Even Parsis in Mumbai reference Avestan as their liturgical language. There is also old Persian and the Median languages both of which are of Persian origins.

http://en.wikipedia.org/wiki/Avestan_alphabet

Around 500 BC, when the Achaemenid monarchs looked for a language that could be understood by all their subjects, they chose Aramaic, which became the lingua franca of their vast empire. It was not until Greek emerged several centuries later that Aramaic lost its prestige as the most sophisticated language; it remained unchallenged as the common dialect of all peoples of the Near East and was to remain so until the Arab invasion (7th century AD).

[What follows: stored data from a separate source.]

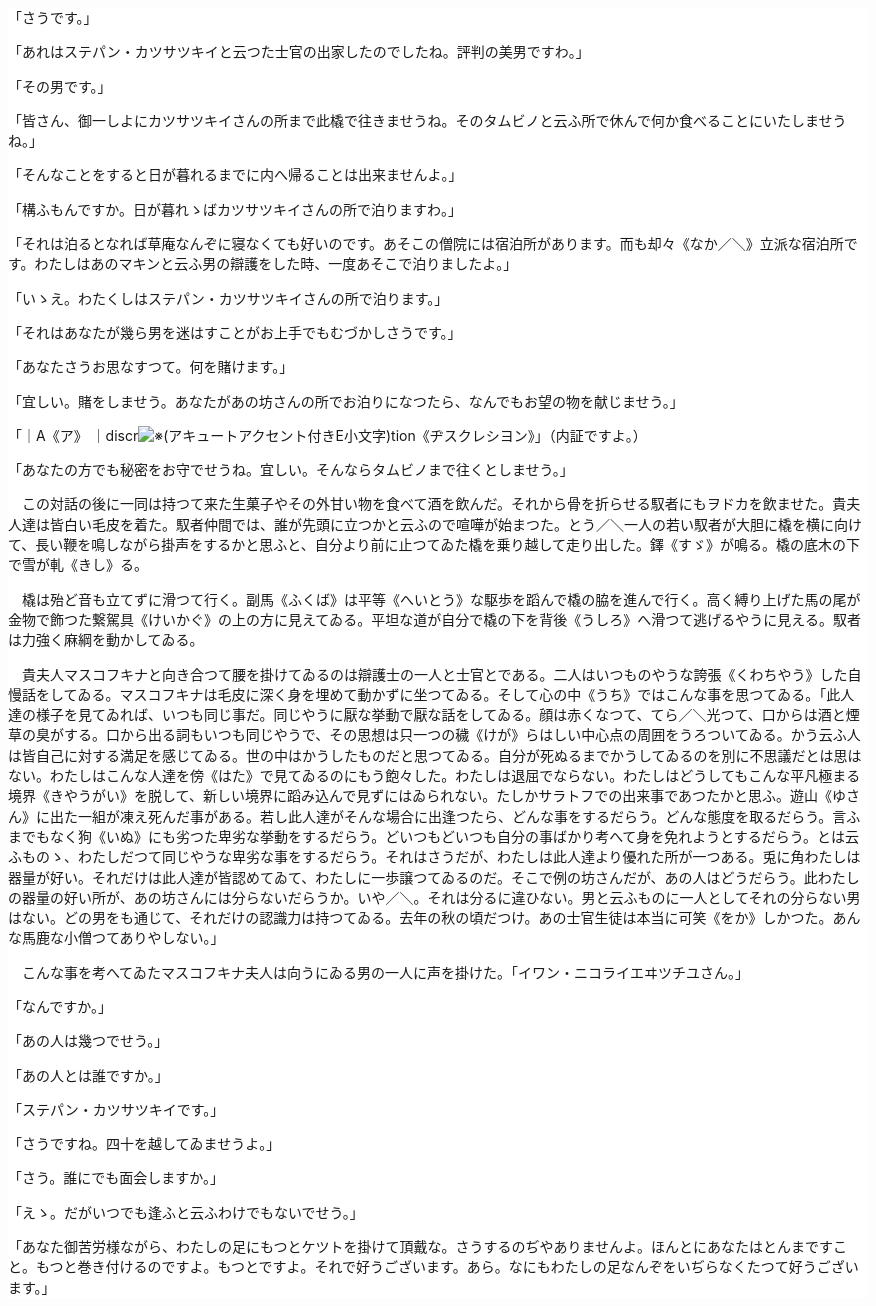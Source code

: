 「さうです。」

「あれはステパン・カツサツキイと云つた士官の出家したのでしたね。評判の美男ですわ。」

「その男です。」

「皆さん、御一しよにカツサツキイさんの所まで此橇で往きませうね。そのタムビノと云ふ所で休んで何か食べることにいたしませうね。」

「そんなことをすると日が暮れるまでに内へ帰ることは出来ませんよ。」

「構ふもんですか。日が暮れゝばカツサツキイさんの所で泊りますわ。」

「それは泊るとなれば草庵なんぞに寝なくても好いのです。あそこの僧院には宿泊所があります。而も却々《なか／＼》立派な宿泊所です。わたしはあのマキンと云ふ男の辯護をした時、一度あそこで泊りましたよ。」

「いゝえ。わたくしはステパン・カツサツキイさんの所で泊ります。」

「それはあなたが幾ら男を迷はすことがお上手でもむづかしさうです。」

「あなたさうお思なすつて。何を賭けます。」

「宜しい。賭をしませう。あなたがあの坊さんの所でお泊りになつたら、なんでもお望の物を献じませう。」

「｜A《ア》 ｜discr![※(アキュートアクセント付きE小文字)](https://www.aozora.gr.jp/cards/000361/files/../../../gaiji/1-09/1-09-63.png)tion《ヂスクレシヨン》」（内証ですよ。）

「あなたの方でも秘密をお守でせうね。宜しい。そんならタムビノまで往くとしませう。」

　この対話の後に一同は持つて来た生菓子やその外甘い物を食べて酒を飲んだ。それから骨を折らせる馭者にもヲドカを飲ませた。貴夫人達は皆白い毛皮を着た。馭者仲間では、誰が先頭に立つかと云ふので喧嘩が始まつた。とう／＼一人の若い馭者が大胆に橇を横に向けて、長い鞭を鳴しながら掛声をするかと思ふと、自分より前に止つてゐた橇を乗り越して走り出した。鐸《すゞ》が鳴る。橇の底木の下で雪が軋《きし》る。

　橇は殆ど音も立てずに滑つて行く。副馬《ふくば》は平等《へいとう》な駆歩を蹈んで橇の脇を進んで行く。高く縛り上げた馬の尾が金物で飾つた繋駕具《けいかぐ》の上の方に見えてゐる。平坦な道が自分で橇の下を背後《うしろ》へ滑つて逃げるやうに見える。馭者は力強く麻綱を動かしてゐる。

　貴夫人マスコフキナと向き合つて腰を掛けてゐるのは辯護士の一人と士官とである。二人はいつものやうな誇張《くわちやう》した自慢話をしてゐる。マスコフキナは毛皮に深く身を埋めて動かずに坐つてゐる。そして心の中《うち》ではこんな事を思つてゐる。「此人達の様子を見てゐれば、いつも同じ事だ。同じやうに厭な挙動で厭な話をしてゐる。顔は赤くなつて、てら／＼光つて、口からは酒と煙草の臭がする。口から出る詞もいつも同じやうで、その思想は只一つの穢《けが》らはしい中心点の周囲をうろついてゐる。かう云ふ人は皆自己に対する満足を感じてゐる。世の中はかうしたものだと思つてゐる。自分が死ぬるまでかうしてゐるのを別に不思議だとは思はない。わたしはこんな人達を傍《はた》で見てゐるのにもう飽々した。わたしは退屈でならない。わたしはどうしてもこんな平凡極まる境界《きやうがい》を脱して、新しい境界に蹈み込んで見ずにはゐられない。たしかサラトフでの出来事であつたかと思ふ。遊山《ゆさん》に出た一組が凍え死んだ事がある。若し此人達がそんな場合に出逢つたら、どんな事をするだらう。どんな態度を取るだらう。言ふまでもなく狗《いぬ》にも劣つた卑劣な挙動をするだらう。どいつもどいつも自分の事ばかり考へて身を免れようとするだらう。とは云ふものゝ、わたしだつて同じやうな卑劣な事をするだらう。それはさうだが、わたしは此人達より優れた所が一つある。兎に角わたしは器量が好い。それだけは此人達が皆認めてゐて、わたしに一歩譲つてゐるのだ。そこで例の坊さんだが、あの人はどうだらう。此わたしの器量の好い所が、あの坊さんには分らないだらうか。いや／＼。それは分るに違ひない。男と云ふものに一人としてそれの分らない男はない。どの男をも通じて、それだけの認識力は持つてゐる。去年の秋の頃だつけ。あの士官生徒は本当に可笑《をか》しかつた。あんな馬鹿な小僧つてありやしない。」

　こんな事を考へてゐたマスコフキナ夫人は向うにゐる男の一人に声を掛けた。「イワン・ニコライエヰツチユさん。」

「なんですか。」

「あの人は幾つでせう。」

「あの人とは誰ですか。」

「ステパン・カツサツキイです。」

「さうですね。四十を越してゐませうよ。」

「さう。誰にでも面会しますか。」

「えゝ。だがいつでも逢ふと云ふわけでもないでせう。」

「あなた御苦労様ながら、わたしの足にもつとケツトを掛けて頂戴な。さうするのぢやありませんよ。ほんとにあなたはとんまですこと。もつと巻き付けるのですよ。もつとですよ。それで好うございます。あら。なにもわたしの足なんぞをいぢらなくたつて好うございます。」
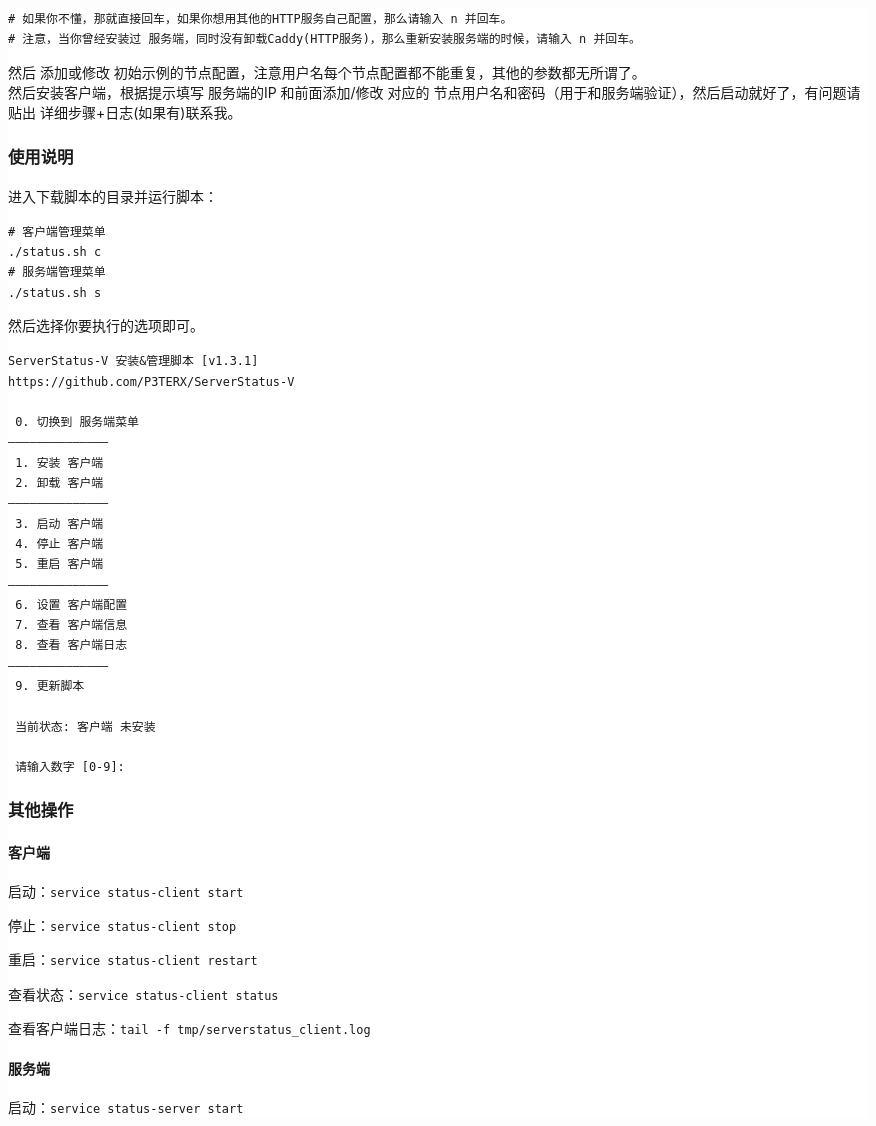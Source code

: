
 ```
# 如果你不懂，那就直接回车，如果你想用其他的HTTP服务自己配置，那么请输入 n 并回车。
# 注意，当你曾经安装过 服务端，同时没有卸载Caddy(HTTP服务)，那么重新安装服务端的时候，请输入 n 并回车。
```
然后 添加或修改 初始示例的节点配置，注意用户名每个节点配置都不能重复，其他的参数都无所谓了。  
然后安装客户端，根据提示填写 服务端的IP 和前面添加/修改 对应的 节点用户名和密码（用于和服务端验证），然后启动就好了，有问题请贴出 详细步骤+日志(如果有)联系我。
### 使用说明    
进入下载脚本的目录并运行脚本：
```
# 客户端管理菜单
./status.sh c
# 服务端管理菜单
./status.sh s
```
然后选择你要执行的选项即可。
```
ServerStatus-V 安装&管理脚本 [v1.3.1]
https://github.com/P3TERX/ServerStatus-V

 0. 切换到 服务端菜单  
——————————————  
 1. 安装 客户端  
 2. 卸载 客户端  
——————————————  
 3. 启动 客户端  
 4. 停止 客户端  
 5. 重启 客户端  
——————————————  
 6. 设置 客户端配置  
 7. 查看 客户端信息  
 8. 查看 客户端日志  
——————————————  
 9. 更新脚本  

 当前状态: 客户端 未安装  

 请输入数字 [0-9]:
 ```
### 其他操作  
#### 客户端  
启动：`service status-client start`

停止：`service status-client stop`

重启：`service status-client restart`

查看状态：`service status-client status`  

查看客户端日志：`tail -f tmp/serverstatus_client.log`  
#### 服务端  
启动：`service status-server start`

http://www.worldlingo.com/ma/enwiki/en/Aramaeans

According to wikipedia, PaleoHebrew was derived from the Phoenician alphabet [as was Aramaic]. If it is true that Ezra who preached monotheism to the Sadducees brought the Aramaic alphabet to the Judeans converting the Judean script to the then Persian one [the Aechemid empire was the Persian empire and used imperial Aramaic as its script], it would be interesting to know how much influence there was in the later development of Hebrew from the Persians. According to wikipedia, the Hebrew alphabet is the closest in form to imperial Aramaic. Parts of Ezra indicate that the people of Judea could not understand the language he spoke, which begs the information if the Judean language in the old script was similar to the Hebrew language in the imperial Aramaic script. All this is secondary to the fact that Ezra himself may be mythical

nirakar gave me a reference for the history of the Aramaic language but I haven't been able to get the book yet [its copyrighted on google books so only parts of it are accessible]. I'll try to incorporate books on the languages of the source texts of the Jewish canon into my reading [any references which help are welcome, I prefer papers to books btw, more references, less opinions]. Without doubt, the collection of stories of the kings and prophets by different scribes through so many centuries will have cross references in other cultures which may give a hint of what those languages could be.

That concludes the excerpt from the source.